Importantly, the rapid and pronounced rise of mitochondrial S1P levels is comparable between both cell lines, raising the possibility of the presence of a mitochondrial sphingosine kinase (SphK). Additional experiments with isomers of LCL-30 have revealed S1P to be derived from endogenous sources and not from the breakdown of LCL-30 (Bielawska A, unpublished). S1P has been primarily regarded as a counter player of ceramide activity, although the intracellular compartmentalisation and the biological context (Ikeda et al, 2003) are important for its biological effects. Future experiments should take intracellular distribution of sphingosine kinase proteins into account.

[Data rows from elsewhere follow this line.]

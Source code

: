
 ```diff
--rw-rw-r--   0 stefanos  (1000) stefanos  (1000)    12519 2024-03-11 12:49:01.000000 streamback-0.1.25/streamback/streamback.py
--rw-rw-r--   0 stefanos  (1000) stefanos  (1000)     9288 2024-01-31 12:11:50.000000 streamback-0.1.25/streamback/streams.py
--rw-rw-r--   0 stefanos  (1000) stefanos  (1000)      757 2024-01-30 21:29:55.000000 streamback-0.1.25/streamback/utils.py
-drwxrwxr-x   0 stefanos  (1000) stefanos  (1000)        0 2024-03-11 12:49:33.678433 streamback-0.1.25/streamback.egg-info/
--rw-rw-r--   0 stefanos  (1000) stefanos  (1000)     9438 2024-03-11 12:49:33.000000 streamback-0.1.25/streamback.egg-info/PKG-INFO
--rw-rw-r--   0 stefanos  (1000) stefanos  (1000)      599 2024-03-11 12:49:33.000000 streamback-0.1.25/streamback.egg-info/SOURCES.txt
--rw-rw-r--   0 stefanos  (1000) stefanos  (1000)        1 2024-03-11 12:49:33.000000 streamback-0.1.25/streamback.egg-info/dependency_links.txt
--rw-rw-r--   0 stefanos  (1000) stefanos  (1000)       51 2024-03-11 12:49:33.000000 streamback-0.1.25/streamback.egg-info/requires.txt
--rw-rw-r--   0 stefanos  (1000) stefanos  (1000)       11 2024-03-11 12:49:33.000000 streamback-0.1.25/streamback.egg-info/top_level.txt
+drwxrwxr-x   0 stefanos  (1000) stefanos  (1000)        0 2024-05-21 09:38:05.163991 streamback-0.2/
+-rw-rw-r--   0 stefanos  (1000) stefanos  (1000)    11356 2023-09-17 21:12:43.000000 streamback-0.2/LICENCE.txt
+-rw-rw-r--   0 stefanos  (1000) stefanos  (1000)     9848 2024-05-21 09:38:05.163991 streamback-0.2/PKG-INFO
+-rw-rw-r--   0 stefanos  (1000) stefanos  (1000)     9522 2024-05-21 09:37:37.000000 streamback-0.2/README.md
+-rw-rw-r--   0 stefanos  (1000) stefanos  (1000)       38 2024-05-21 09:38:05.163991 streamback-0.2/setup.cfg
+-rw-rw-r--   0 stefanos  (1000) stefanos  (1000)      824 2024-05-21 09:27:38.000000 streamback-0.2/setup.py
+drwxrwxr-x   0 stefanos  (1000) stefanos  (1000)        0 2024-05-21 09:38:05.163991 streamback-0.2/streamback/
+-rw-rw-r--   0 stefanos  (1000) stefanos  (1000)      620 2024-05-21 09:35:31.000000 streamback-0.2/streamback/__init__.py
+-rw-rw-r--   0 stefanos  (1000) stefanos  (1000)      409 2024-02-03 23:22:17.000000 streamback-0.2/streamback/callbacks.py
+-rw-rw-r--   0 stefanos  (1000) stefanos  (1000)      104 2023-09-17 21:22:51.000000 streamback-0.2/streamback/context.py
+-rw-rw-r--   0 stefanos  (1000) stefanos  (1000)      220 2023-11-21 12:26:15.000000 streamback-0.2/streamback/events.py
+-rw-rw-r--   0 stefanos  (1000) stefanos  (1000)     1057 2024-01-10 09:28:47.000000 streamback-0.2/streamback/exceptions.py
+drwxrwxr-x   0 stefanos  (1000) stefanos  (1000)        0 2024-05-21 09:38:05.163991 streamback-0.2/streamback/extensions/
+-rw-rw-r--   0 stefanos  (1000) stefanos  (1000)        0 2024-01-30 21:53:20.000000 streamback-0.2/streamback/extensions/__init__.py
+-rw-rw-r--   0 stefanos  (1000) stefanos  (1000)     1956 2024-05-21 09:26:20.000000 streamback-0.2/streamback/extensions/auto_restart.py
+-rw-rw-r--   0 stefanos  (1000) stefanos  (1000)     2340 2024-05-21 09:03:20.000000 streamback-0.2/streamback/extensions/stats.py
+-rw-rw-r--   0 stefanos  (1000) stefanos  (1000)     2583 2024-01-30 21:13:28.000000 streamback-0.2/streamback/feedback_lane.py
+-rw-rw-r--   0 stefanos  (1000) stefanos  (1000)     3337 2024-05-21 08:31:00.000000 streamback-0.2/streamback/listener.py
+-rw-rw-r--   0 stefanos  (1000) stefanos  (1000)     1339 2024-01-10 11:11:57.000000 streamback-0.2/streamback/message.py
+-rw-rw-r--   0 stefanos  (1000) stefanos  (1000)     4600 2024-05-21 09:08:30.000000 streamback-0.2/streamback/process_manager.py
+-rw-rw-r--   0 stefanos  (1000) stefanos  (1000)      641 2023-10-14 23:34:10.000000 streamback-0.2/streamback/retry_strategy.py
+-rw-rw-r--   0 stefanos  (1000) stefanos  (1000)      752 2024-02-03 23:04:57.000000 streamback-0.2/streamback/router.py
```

While the activation of SphK1 leads to reduced apoptosis and improved proliferation, activation of SphK2 has been associated with enhanced cell death (Liu et al, 2003), which has been attributed to differential localisation in ER vs cytosol (Wattenberg et al, 2006). Neither SphK1 nor SphK2 has been detected in mitochondria. Nevertheless, there is evidence for additional sphingosine kinase activity Cilengitide (Fukuda et al, 2003), which might be responsible for the rise in mitochondrial levels of S1P in response to LCL-30.